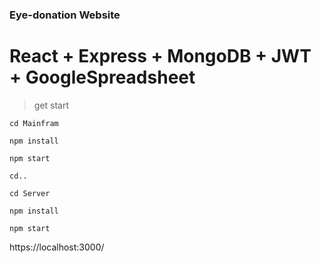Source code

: ### Eye-donation Website

# React + Express + MongoDB + JWT + GoogleSpreadsheet

>get start


    cd Mainfram
    
    npm install
    
    npm start 
    
    cd..

    cd Server

    npm install

    npm start

https://localhost:3000/
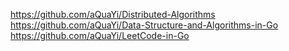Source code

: https://github.com/aQuaYi/Distributed-Algorithms
https://github.com/aQuaYi/Data-Structure-and-Algorithms-in-Go
https://github.com/aQuaYi/LeetCode-in-Go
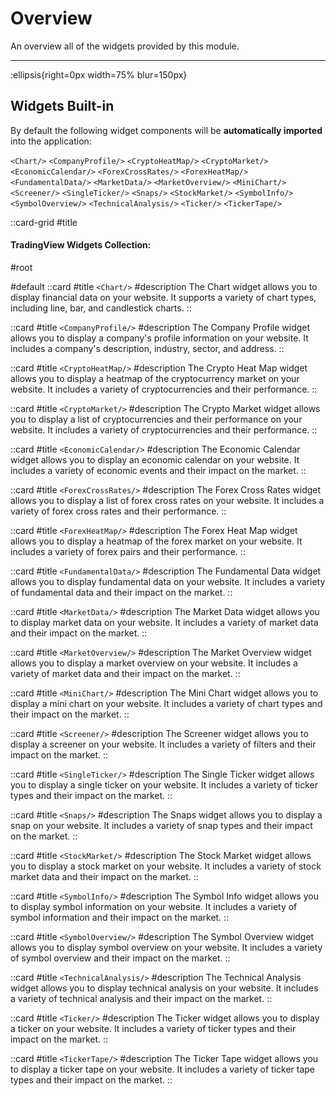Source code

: # Overview

An overview all of the widgets provided by this module.

---

:ellipsis{right=0px width=75% blur=150px}

## Widgets Built-in

By default the following widget components will be **automatically imported** into the application:

  `<Chart/>` 
  `<CompanyProfile/>` 
  `<CryptoHeatMap/>` 
  `<CryptoMarket/>` 
  `<EconomicCalendar/>` 
  `<ForexCrossRates/>` 
  `<ForexHeatMap/>` 
  `<FundamentalData/>` 
  `<MarketData/>` 
  `<MarketOverview/>` 
  `<MiniChart/>` 
  `<Screener/>` 
  `<SingleTicker/>` 
  `<Snaps/>` 
  `<StockMarket/>` 
  `<SymbolInfo/>` 
  `<SymbolOverview/>` 
  `<TechnicalAnalysis/>` 
  `<Ticker/>` 
  `<TickerTape/>` 

::card-grid
#title
#### TradingView Widgets Collection:

#root
<!-- :ellipsis{left=0px width=40rem top=10rem blur=140px} -->

<!-- All Icons from https://icones.js.org/ -->

#default
  ::card
  #title
  `<Chart/>`
  #description
  The Chart widget allows you to display financial data on your website. It supports a variety of chart types, including line, bar, and candlestick charts.
  ::

  ::card
  #title
  `<CompanyProfile/>`
  #description
  The Company Profile widget allows you to display a company's profile information on your website. It includes a company's description, industry, sector, and address.
  ::

  ::card
  #title
  `<CryptoHeatMap/>`
  #description
  The Crypto Heat Map widget allows you to display a heatmap of the cryptocurrency market on your website. It includes a variety of cryptocurrencies and their performance.
  ::

  ::card
  #title
  `<CryptoMarket/>`
  #description
  The Crypto Market widget allows you to display a list of cryptocurrencies and their performance on your website. It includes a variety of cryptocurrencies and their performance.
  ::

  ::card
  #title
  `<EconomicCalendar/>`
  #description
  The Economic Calendar widget allows you to display an economic calendar on your website. It includes a variety of economic events and their impact on the market.
  ::

  ::card
  #title
  `<ForexCrossRates/>`
  #description
  The Forex Cross Rates widget allows you to display a list of forex cross rates on your website. It includes a variety of forex cross rates and their performance.
  ::

  ::card
  #title
  `<ForexHeatMap/>`
  #description
  The Forex Heat Map widget allows you to display a heatmap of the forex market on your website. It includes a variety of forex pairs and their performance.
  ::

  ::card
  #title
  `<FundamentalData/>`
  #description
  The Fundamental Data widget allows you to display fundamental data on your website. It includes a variety of fundamental data and their impact on the market.
  ::

  ::card
  #title
  `<MarketData/>`
  #description
  The Market Data widget allows you to display market data on your website. It includes a variety of market data and their impact on the market.
  ::

  ::card
  #title
  `<MarketOverview/>`
  #description
  The Market Overview widget allows you to display a market overview on your website. It includes a variety of market data and their impact on the market.
  ::

  ::card
  #title
  `<MiniChart/>`
  #description
  The Mini Chart widget allows you to display a mini chart on your website. It includes a variety of chart types and their impact on the market.
  ::

  ::card
  #title
  `<Screener/>`
  #description
  The Screener widget allows you to display a screener on your website. It includes a variety of filters and their impact on the market.
  ::

  ::card
  #title
  `<SingleTicker/>`
  #description
  The Single Ticker widget allows you to display a single ticker on your website. It includes a variety of ticker types and their impact on the market.
  ::

  ::card
  #title
  `<Snaps/>`
  #description
  The Snaps widget allows you to display a snap on your website. It includes a variety of snap types and their impact on the market.
  ::

  ::card
  #title
  `<StockMarket/>`
  #description
  The Stock Market widget allows you to display a stock market on your website. It includes a variety of stock market data and their impact on the market.
  ::

  ::card
  #title
  `<SymbolInfo/>`
  #description
  The Symbol Info widget allows you to display symbol information on your website. It includes a variety of symbol information and their impact on the market.
  ::

  ::card
  #title
  `<SymbolOverview/>`
  #description
  The Symbol Overview widget allows you to display symbol overview on your website. It includes a variety of symbol overview and their impact on the market.
  ::
  
  ::card
  #title
  `<TechnicalAnalysis/>`
  #description
  The Technical Analysis widget allows you to display technical analysis on your website. It includes a variety of technical analysis and their impact on the market.
  ::

  ::card
  #title
  `<Ticker/>`
  #description
  The Ticker widget allows you to display a ticker on your website. It includes a variety of ticker types and their impact on the market.
  ::

  ::card
  #title
  `<TickerTape/>`
  #description
  The Ticker Tape widget allows you to display a ticker tape on your website. It includes a variety of ticker tape types and their impact on the market.
  ::



  

 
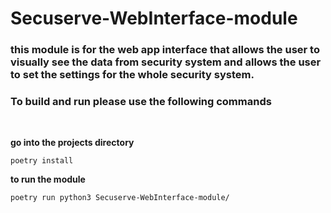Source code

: # Secuserve-WebInterface-module



### this module is for the web app interface that allows the user to visually see the data from security system and allows the user to set the settings for the whole security system.


### To build and run please use the following commands
 <br>

**go into the projects directory**

    poetry install

**to run the module**

    poetry run python3 Secuserve-WebInterface-module/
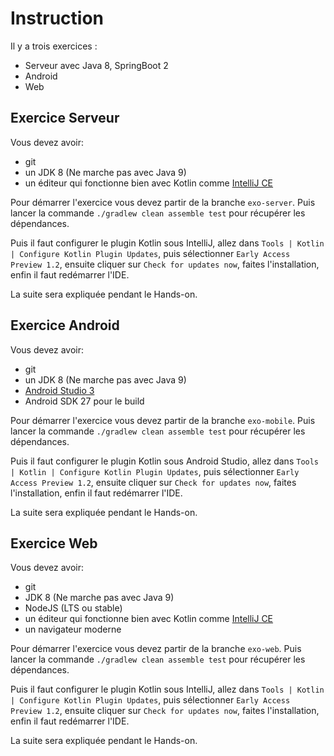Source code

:Instruction
===

Il y a trois exercices :

* Serveur avec Java 8, SpringBoot 2
* Android
* Web

Exercice Serveur
---

Vous devez avoir:

* git
* un JDK 8 (Ne marche pas avec Java 9)
* un éditeur qui fonctionne bien avec Kotlin comme [IntelliJ CE](https://www.jetbrains.com/idea/download/)

Pour démarrer l'exercice vous devez partir de la branche `exo-server`.
Puis lancer la commande `./gradlew clean assemble test` pour récupérer les dépendances.

Puis il faut configurer le plugin Kotlin sous IntelliJ, 
allez dans `Tools | Kotlin | Configure Kotlin Plugin Updates`,
puis sélectionner `Early Access Preview 1.2`,
ensuite cliquer sur `Check for updates now`,
faites l'installation,
enfin il faut redémarrer l'IDE.

La suite sera expliquée pendant le Hands-on.

Exercice Android
---

Vous devez avoir:

* git
* un JDK 8 (Ne marche pas avec Java 9)
* [Android Studio 3](https://developer.android.com/studio/index.html)
* Android SDK 27 pour le build

Pour démarrer l'exercice vous devez partir de la branche `exo-mobile`.
Puis lancer la commande `./gradlew clean assemble test` pour récupérer les dépendances.

Puis il faut configurer le plugin Kotlin sous Android Studio, 
allez dans `Tools | Kotlin | Configure Kotlin Plugin Updates`,
puis sélectionner `Early Access Preview 1.2`,
ensuite cliquer sur `Check for updates now`,
faites l'installation,
enfin il faut redémarrer l'IDE.

La suite sera expliquée pendant le Hands-on.

Exercice Web
---

Vous devez avoir:

* git
* JDK 8 (Ne marche pas avec Java 9)
* NodeJS (LTS ou stable)
* un éditeur qui fonctionne bien avec Kotlin comme [IntelliJ CE](https://www.jetbrains.com/idea/download/)
* un navigateur moderne

Pour démarrer l'exercice vous devez partir de la branche `exo-web`.
Puis lancer la commande `./gradlew clean assemble test` pour récupérer les dépendances.

Puis il faut configurer le plugin Kotlin sous IntelliJ, 
allez dans `Tools | Kotlin | Configure Kotlin Plugin Updates`,
puis sélectionner `Early Access Preview 1.2`,
ensuite cliquer sur `Check for updates now`,
faites l'installation,
enfin il faut redémarrer l'IDE.

La suite sera expliquée pendant le Hands-on.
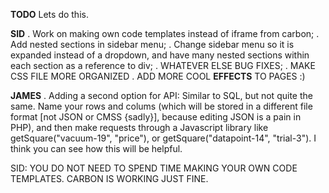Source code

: **TODO**
Lets do this.

**SID**
. Work on making own code templates instead of iframe from carbon;
. Add nested sections in sidebar menu;
. Change sidebar menu so it is expanded instead of a dropdown, and have many nested sections within each section as a reference to div;
. WHATEVER ELSE BUG FIXES;
. MAKE CSS FILE MORE ORGANIZED
. ADD MORE COOL **EFFECTS** TO PAGES :)

**JAMES**
. Adding a second option for API: Similar to SQL, but not quite the same. Name your rows and colums (which will be stored in a different file format [not JSON or CMSS {sadly}], because editing JSON is a pain in PHP), and then make requests through a Javascript library like getSquare("vacuum-19", "price"), or getSquare("datapoint-14", "trial-3"). I think you can see how this will be helpful. 


SID: YOU DO NOT NEED TO SPEND TIME MAKING YOUR OWN CODE TEMPLATES. CARBON IS WORKING JUST FINE.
+--
* **DESCRIPTION OF THE TASK**: Scan the data, and report each line that uses the word "TechnicalAnalysis".

* **RESULT OF THE EXERCISE**:
  `<TechnicalAnalysis/>` 
  `<TechnicalAnalysis/>`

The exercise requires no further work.